**Exercise**
If a line in the records contains the string "내림차순으로", show that line.

**Supplied material**
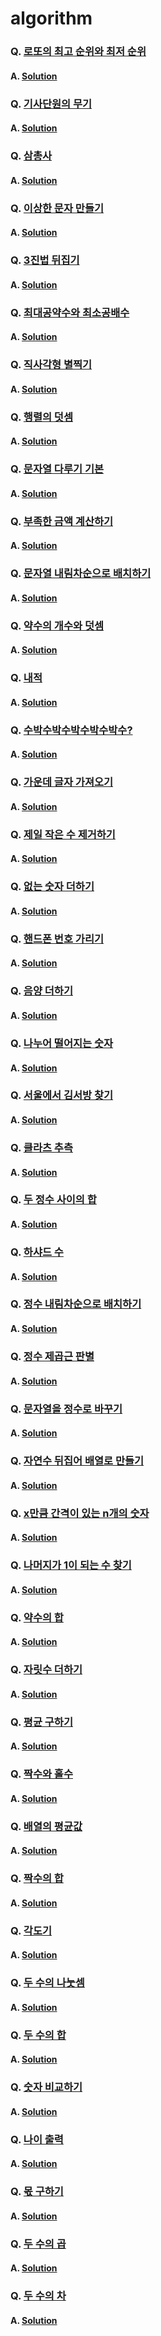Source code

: # algorithm

### Q. [로또의 최고 순위와 최저 순위](https://school.programmers.co.kr/learn/courses/30/lessons/77484)
#### A. [Solution](https://github.com/everydayspring/algorithm/blob/master/src/q77484/Solution.java)

### Q. [기사단원의 무기](https://school.programmers.co.kr/learn/courses/30/lessons/136798)
#### A. [Solution](https://github.com/everydayspring/algorithm/blob/master/src/q136798/Solution.java)


### Q. [삼총사](https://school.programmers.co.kr/learn/courses/30/lessons/131705)
#### A. [Solution](https://github.com/everydayspring/algorithm/blob/master/src/q131705/Solution.java)

### Q. [이상한 문자 만들기](https://school.programmers.co.kr/learn/courses/30/lessons/12930)
#### A. [Solution](https://github.com/everydayspring/algorithm/blob/master/src/q12930/Solution.java)

### Q. [3진법 뒤집기](https://school.programmers.co.kr/learn/courses/30/lessons/68935)
#### A. [Solution](https://github.com/everydayspring/algorithm/blob/master/src/q68395/Solution.java)

### Q. [최대공약수와 최소공배수](https://school.programmers.co.kr/learn/courses/30/lessons/12940)
#### A. [Solution](https://github.com/everydayspring/algorithm/blob/master/src/q12940/Solution.java)

### Q. [직사각형 별찍기](https://school.programmers.co.kr/learn/courses/30/lessons/12969)
#### A. [Solution](https://github.com/everydayspring/algorithm/blob/master/src/q12969/Solution.java)

### Q. [행렬의 덧셈](https://school.programmers.co.kr/learn/courses/30/lessons/12950)
#### A. [Solution](https://github.com/everydayspring/algorithm/blob/master/src/q12950/Solution.java)

### Q. [문자열 다루기 기본](https://school.programmers.co.kr/learn/courses/30/lessons/12918)
#### A. [Solution](https://github.com/everydayspring/algorithm/blob/master/src/q12918/Solution.java)

### Q. [부족한 금액 계산하기](https://school.programmers.co.kr/learn/courses/30/lessons/82612)
#### A. [Solution](https://github.com/everydayspring/algorithm/blob/master/src/q82612/Solution.java)

### Q. [문자열 내림차순으로 배치하기](https://school.programmers.co.kr/learn/courses/30/lessons/12917)
#### A. [Solution](https://github.com/everydayspring/algorithm/blob/master/src/q12917/Solution.java)

### Q. [약수의 개수와 덧셈](https://school.programmers.co.kr/learn/courses/30/lessons/77884)
#### A. [Solution](https://github.com/everydayspring/algorithm/blob/master/src/q77884/Solution.java)

### Q. [내적](https://school.programmers.co.kr/learn/courses/30/lessons/70128)
#### A. [Solution](https://github.com/everydayspring/algorithm/blob/master/src/q70128/Solution.java)

### Q. [수박수박수박수박수박수?](https://school.programmers.co.kr/learn/courses/30/lessons/12922)
#### A. [Solution](https://github.com/everydayspring/algorithm/blob/master/src/q12922/Solution.java)

### Q. [가운데 글자 가져오기](https://school.programmers.co.kr/learn/courses/30/lessons/12903)
#### A. [Solution](https://github.com/everydayspring/algorithm/blob/master/src/q12903/Solution.java)

### Q. [제일 작은 수 제거하기](https://school.programmers.co.kr/learn/courses/30/lessons/12935)
#### A. [Solution](https://github.com/everydayspring/algorithm/blob/master/src/q12935/Solution.java)

### Q. [없는 숫자 더하기](https://school.programmers.co.kr/learn/courses/30/lessons/86051)
#### A. [Solution](https://github.com/everydayspring/algorithm/blob/master/src/q86051/Solution.java)

### Q. [핸드폰 번호 가리기](https://school.programmers.co.kr/learn/courses/30/lessons/12948)
#### A. [Solution](https://github.com/everydayspring/algorithm/blob/master/src/q12948/Solution.java)

### Q. [음양 더하기](https://school.programmers.co.kr/learn/courses/30/lessons/76501)
#### A. [Solution](https://github.com/everydayspring/algorithm/blob/master/src/q76501/Solution.java)

### Q. [나누어 떨어지는 숫자](https://school.programmers.co.kr/learn/courses/30/lessons/12910)
#### A. [Solution](https://github.com/everydayspring/algorithm/blob/master/src/q12910/Solution.java)

### Q. [서울에서 김서방 찾기](https://school.programmers.co.kr/learn/courses/30/lessons/12919)
#### A. [Solution](https://github.com/everydayspring/algorithm/blob/master/src/q12919/Solution.java)

### Q. [클라츠 추측](https://school.programmers.co.kr/learn/courses/30/lessons/12943)
#### A. [Solution](https://github.com/everydayspring/algorithm/blob/master/src/q12943/Solution.java)

### Q. [두 정수 사이의 합](https://school.programmers.co.kr/learn/courses/30/lessons/12912)
#### A. [Solution](https://github.com/everydayspring/algorithm/blob/master/src/q12912/Solution.java)

### Q. [하샤드 수](https://school.programmers.co.kr/learn/courses/30/lessons/12947)
#### A. [Solution](https://github.com/everydayspring/algorithm/blob/master/src/q12947/Solution.java)

### Q. [정수 내림차순으로 배치하기](https://school.programmers.co.kr/learn/courses/30/lessons/12933)
#### A. [Solution](https://github.com/everydayspring/algorithm/blob/master/src/q12933/Solution.java)

### Q. [정수 제곱근 판별](https://school.programmers.co.kr/learn/courses/30/lessons/12934)
#### A. [Solution](https://github.com/everydayspring/algorithm/blob/master/src/q12934/Solution.java)

### Q. [문자열을 정수로 바꾸기](https://school.programmers.co.kr/learn/courses/30/lessons/12925)
#### A. [Solution](https://github.com/everydayspring/algorithm/blob/master/src/q12925/Solution.java)

### Q. [자연수 뒤집어 배열로 만들기](https://school.programmers.co.kr/learn/courses/30/lessons/12932)
#### A. [Solution](https://github.com/everydayspring/algorithm/blob/master/src/q12932/Solution.java)

### Q. [x만큼 간격이 있는 n개의 숫자](https://school.programmers.co.kr/learn/courses/30/lessons/12954)
#### A. [Solution](https://github.com/everydayspring/algorithm/blob/master/src/q12954/Solution.java)

### Q. [나머지가 1이 되는 수 찾기](https://school.programmers.co.kr/learn/courses/30/lessons/87389)
#### A. [Solution](https://github.com/everydayspring/algorithm/blob/master/src/q87389/Solution.java)

### Q. [약수의 합](https://school.programmers.co.kr/learn/courses/30/lessons/12928)
#### A. [Solution](https://github.com/everydayspring/algorithm/blob/master/src/q12928/Solution.java)

### Q. [자릿수 더하기](https://school.programmers.co.kr/learn/courses/30/lessons/12931)
#### A. [Solution](https://github.com/everydayspring/algorithm/blob/master/src/q12931/Solution.java)

### Q. [평균 구하기](https://school.programmers.co.kr/learn/courses/30/lessons/12944)
#### A. [Solution](https://github.com/everydayspring/algorithm/blob/master/src/q12944/Solution.java)

### Q. [짝수와 홀수](https://school.programmers.co.kr/learn/courses/30/lessons/12937)
#### A. [Solution](https://github.com/everydayspring/algorithm/blob/master/src/q12937/Solution.java)

### Q. [배열의 평균값](https://school.programmers.co.kr/learn/courses/30/lessons/120817)
#### A. [Solution](https://github.com/everydayspring/algorithm/blob/master/src/q120817/Solution.java)

### Q. [짝수의 합](https://school.programmers.co.kr/learn/courses/30/lessons/120831)
#### A. [Solution](https://github.com/everydayspring/algorithm/blob/master/src/q120831/Solution.java)

### Q. [각도기](https://school.programmers.co.kr/learn/courses/30/lessons/120829)
#### A. [Solution](https://github.com/everydayspring/algorithm/blob/master/src/q120829/Solution.java)

### Q. [두 수의 나눗셈](https://school.programmers.co.kr/learn/courses/30/lessons/120806)
#### A. [Solution](https://github.com/everydayspring/algorithm/blob/master/src/q120806/Solution.java)

### Q. [두 수의 합](https://school.programmers.co.kr/learn/courses/30/lessons/120802)
#### A. [Solution](https://github.com/everydayspring/algorithm/blob/master/src/q120802/Solution.java)

### Q. [숫자 비교하기](https://school.programmers.co.kr/learn/courses/30/lessons/120807)
#### A. [Solution](https://github.com/everydayspring/algorithm/blob/master/src/q120807/Solution.java)

### Q. [나이 출력](https://school.programmers.co.kr/learn/courses/30/lessons/120820)
#### A. [Solution](https://github.com/everydayspring/algorithm/blob/master/src/q120820/Solution.java)

### Q. [몫 구하기](https://school.programmers.co.kr/learn/courses/30/lessons/120805)
#### A. [Solution](https://github.com/everydayspring/algorithm/blob/master/src/q120805/Solution.java)

### Q. [두 수의 곱](https://school.programmers.co.kr/learn/courses/30/lessons/120804)
#### A. [Solution](https://github.com/everydayspring/algorithm/blob/master/src/q120804/Solution.java)

### Q. [두 수의 차](https://school.programmers.co.kr/learn/courses/30/lessons/120803)
#### A. [Solution](https://github.com/everydayspring/algorithm/blob/master/src/q120803/Solution.java)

**Answer to this problem**
### Q. [문자열 내림차순으로 배치하기](https://school.programmers.co.kr/learn/courses/30/lessons/12917)
### Q. [정수 내림차순으로 배치하기](https://school.programmers.co.kr/learn/courses/30/lessons/12933)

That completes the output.